THE RECORDS section start
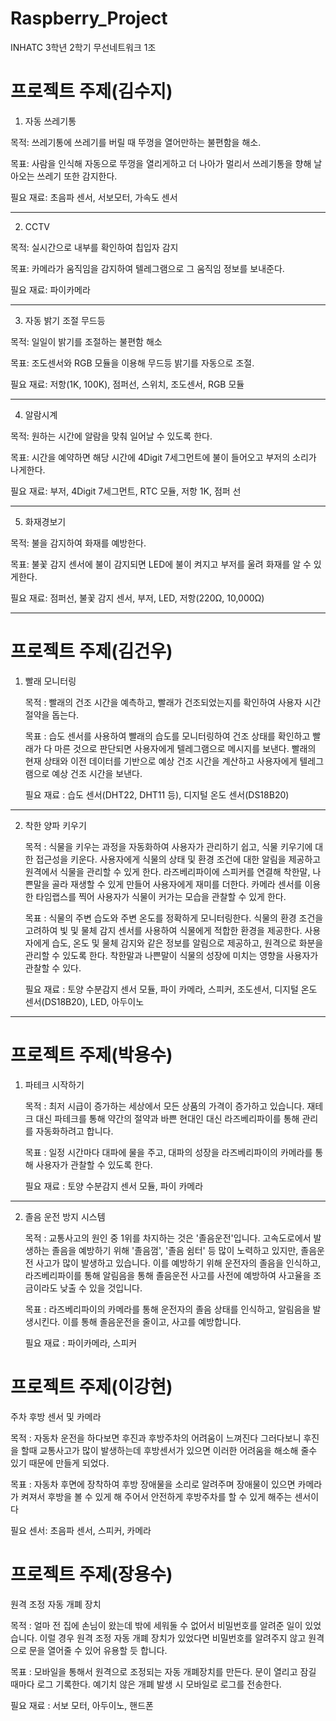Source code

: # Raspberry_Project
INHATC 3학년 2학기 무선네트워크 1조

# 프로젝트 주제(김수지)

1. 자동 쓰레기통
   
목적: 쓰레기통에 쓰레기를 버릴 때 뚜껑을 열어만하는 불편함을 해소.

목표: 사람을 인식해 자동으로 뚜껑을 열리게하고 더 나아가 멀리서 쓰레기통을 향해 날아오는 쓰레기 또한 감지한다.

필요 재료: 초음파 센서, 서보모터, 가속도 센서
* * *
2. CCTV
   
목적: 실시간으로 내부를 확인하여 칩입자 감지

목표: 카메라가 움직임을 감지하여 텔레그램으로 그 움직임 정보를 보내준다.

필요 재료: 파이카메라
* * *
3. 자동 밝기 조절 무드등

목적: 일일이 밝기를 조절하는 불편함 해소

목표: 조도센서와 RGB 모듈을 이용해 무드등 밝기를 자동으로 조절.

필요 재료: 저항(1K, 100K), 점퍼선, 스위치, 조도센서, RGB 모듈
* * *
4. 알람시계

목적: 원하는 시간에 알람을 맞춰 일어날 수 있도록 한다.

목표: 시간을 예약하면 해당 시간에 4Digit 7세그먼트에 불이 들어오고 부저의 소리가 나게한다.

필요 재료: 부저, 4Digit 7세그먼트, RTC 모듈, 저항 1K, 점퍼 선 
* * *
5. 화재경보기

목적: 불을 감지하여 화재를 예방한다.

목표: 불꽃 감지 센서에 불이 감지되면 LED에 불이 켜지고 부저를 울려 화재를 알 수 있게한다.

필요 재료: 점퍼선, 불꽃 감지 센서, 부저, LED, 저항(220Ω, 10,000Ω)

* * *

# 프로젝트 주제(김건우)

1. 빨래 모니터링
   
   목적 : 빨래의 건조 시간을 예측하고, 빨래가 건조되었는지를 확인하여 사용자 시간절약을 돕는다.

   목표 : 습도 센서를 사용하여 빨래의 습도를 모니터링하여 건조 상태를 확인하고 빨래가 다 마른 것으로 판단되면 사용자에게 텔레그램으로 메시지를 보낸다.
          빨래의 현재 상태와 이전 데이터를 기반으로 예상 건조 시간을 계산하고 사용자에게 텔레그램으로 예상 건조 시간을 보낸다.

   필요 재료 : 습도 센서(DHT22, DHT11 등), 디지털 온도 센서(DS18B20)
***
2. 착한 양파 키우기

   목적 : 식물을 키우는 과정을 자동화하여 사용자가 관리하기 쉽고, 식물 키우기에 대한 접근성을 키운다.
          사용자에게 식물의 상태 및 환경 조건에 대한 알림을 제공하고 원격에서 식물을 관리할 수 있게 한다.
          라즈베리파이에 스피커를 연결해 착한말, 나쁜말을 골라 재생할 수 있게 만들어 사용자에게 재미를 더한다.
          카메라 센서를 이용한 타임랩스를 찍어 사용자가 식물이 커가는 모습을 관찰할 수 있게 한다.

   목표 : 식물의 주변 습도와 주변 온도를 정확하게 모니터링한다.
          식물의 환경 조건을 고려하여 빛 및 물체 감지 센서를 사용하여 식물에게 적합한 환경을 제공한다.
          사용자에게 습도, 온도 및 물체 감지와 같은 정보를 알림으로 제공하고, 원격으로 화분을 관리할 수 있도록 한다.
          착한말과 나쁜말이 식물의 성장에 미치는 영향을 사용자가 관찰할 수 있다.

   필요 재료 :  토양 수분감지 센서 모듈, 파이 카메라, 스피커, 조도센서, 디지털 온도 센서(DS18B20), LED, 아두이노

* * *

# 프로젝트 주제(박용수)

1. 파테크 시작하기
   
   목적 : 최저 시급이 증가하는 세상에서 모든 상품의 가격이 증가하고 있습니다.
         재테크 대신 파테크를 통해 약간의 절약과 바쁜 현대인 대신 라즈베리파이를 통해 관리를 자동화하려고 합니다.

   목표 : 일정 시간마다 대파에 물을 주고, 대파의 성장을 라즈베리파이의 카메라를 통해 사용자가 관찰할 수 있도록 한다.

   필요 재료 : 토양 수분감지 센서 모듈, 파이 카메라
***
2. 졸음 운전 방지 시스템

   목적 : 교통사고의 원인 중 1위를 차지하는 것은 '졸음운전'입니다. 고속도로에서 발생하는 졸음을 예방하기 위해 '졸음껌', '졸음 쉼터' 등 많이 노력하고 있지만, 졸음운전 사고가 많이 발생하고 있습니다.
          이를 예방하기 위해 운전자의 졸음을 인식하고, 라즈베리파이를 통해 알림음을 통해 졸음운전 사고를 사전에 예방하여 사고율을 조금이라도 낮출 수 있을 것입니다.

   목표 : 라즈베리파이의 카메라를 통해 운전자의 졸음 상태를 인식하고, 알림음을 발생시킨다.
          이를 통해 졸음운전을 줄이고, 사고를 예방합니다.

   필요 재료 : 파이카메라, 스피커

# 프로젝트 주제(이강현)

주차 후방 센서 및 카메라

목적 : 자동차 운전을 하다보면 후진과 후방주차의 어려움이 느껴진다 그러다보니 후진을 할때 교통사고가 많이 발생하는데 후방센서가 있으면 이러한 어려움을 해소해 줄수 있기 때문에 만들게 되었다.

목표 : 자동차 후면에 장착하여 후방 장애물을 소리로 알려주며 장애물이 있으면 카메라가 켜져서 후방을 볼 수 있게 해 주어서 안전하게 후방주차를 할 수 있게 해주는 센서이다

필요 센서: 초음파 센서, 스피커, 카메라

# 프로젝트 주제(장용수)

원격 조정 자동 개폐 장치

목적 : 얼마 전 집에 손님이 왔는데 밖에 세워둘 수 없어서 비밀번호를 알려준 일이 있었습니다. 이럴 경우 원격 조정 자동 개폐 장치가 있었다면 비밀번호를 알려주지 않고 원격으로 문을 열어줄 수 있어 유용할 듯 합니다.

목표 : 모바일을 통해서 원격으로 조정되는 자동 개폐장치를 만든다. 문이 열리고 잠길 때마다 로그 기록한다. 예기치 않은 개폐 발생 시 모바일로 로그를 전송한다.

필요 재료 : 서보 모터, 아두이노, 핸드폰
THE RECORDS section end
THE RECORDS section start
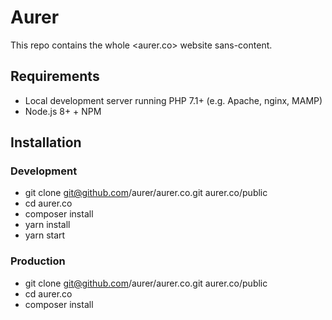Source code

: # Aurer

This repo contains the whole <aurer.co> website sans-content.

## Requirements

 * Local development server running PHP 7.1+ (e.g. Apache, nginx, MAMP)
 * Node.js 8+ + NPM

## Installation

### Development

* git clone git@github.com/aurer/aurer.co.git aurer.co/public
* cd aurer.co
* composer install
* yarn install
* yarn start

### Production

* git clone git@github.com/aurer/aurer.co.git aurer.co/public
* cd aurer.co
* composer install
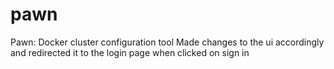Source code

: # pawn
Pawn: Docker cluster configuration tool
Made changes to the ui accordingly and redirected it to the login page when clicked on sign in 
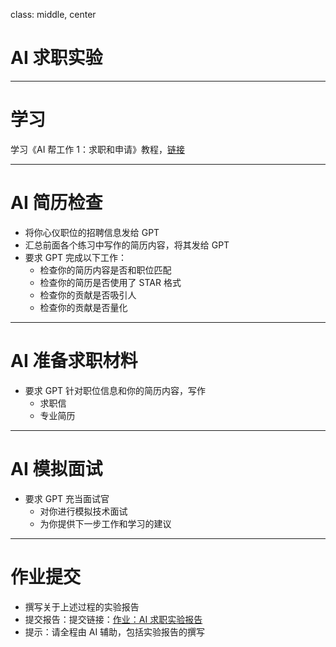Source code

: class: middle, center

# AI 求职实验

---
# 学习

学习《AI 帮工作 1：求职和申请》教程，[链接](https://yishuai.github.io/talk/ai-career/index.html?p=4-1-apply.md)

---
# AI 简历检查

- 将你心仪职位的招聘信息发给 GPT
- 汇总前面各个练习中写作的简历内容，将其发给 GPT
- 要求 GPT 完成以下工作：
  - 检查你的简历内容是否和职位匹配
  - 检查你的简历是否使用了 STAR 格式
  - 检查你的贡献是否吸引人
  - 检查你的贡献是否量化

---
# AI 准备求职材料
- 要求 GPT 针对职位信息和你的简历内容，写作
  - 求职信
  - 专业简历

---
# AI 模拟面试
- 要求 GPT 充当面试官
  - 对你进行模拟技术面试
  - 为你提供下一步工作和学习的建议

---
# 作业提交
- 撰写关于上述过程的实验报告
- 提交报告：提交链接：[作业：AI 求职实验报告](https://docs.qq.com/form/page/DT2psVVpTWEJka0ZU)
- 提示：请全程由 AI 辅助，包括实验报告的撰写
THE RECORDS section end
THE RECORDS section start
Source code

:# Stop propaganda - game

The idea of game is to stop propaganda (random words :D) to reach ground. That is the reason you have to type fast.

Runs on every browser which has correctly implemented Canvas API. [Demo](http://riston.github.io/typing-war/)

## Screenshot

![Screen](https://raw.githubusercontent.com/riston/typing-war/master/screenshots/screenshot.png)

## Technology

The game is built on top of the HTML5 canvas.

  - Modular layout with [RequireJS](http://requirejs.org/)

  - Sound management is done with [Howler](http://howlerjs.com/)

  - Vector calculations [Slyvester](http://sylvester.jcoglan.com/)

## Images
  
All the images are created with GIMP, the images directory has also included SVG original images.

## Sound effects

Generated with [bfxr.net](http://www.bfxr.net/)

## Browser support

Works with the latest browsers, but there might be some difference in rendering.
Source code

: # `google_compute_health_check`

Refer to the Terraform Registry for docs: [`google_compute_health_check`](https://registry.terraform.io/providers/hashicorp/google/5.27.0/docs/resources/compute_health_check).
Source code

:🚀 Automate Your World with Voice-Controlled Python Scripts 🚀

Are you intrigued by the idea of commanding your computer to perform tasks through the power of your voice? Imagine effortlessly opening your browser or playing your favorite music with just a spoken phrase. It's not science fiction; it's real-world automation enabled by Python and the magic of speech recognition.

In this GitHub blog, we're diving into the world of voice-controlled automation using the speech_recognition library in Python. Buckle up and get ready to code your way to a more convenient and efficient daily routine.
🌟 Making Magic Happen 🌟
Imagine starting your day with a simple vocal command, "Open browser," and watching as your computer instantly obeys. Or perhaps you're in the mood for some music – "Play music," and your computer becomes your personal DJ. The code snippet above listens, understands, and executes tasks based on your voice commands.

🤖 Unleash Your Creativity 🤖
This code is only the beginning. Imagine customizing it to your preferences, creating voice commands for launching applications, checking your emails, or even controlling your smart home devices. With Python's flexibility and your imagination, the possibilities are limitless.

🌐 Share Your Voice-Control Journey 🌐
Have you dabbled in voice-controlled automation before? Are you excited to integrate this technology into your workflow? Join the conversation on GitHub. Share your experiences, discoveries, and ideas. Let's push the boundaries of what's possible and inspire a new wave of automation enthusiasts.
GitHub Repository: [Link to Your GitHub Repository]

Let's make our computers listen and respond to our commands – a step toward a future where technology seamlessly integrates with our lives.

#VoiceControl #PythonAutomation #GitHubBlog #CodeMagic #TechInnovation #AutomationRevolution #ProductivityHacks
THE RECORDS section end
### WHAT IS BEING ASKED
The reply should hold only the lines of the listing above starting at the line containing "- 检查你的简历是否使用了 STAR 格式" and ending at the line containing "- 提示：请全程由 AI 辅助，包括实验报告的撰写", exactly as written.

### YOUR SOLUTION
  - 检查你的简历是否使用了 STAR 格式
  - 检查你的贡献是否吸引人
  - 检查你的贡献是否量化

---
# AI 准备求职材料
- 要求 GPT 针对职位信息和你的简历内容，写作
  - 求职信
  - 专业简历

---
# AI 模拟面试
- 要求 GPT 充当面试官
  - 对你进行模拟技术面试
  - 为你提供下一步工作和学习的建议

---
# 作业提交
- 撰写关于上述过程的实验报告
- 提交报告：提交链接：[作业：AI 求职实验报告](https://docs.qq.com/form/page/DT2psVVpTWEJka0ZU)
- 提示：请全程由 AI 辅助，包括实验报告的撰写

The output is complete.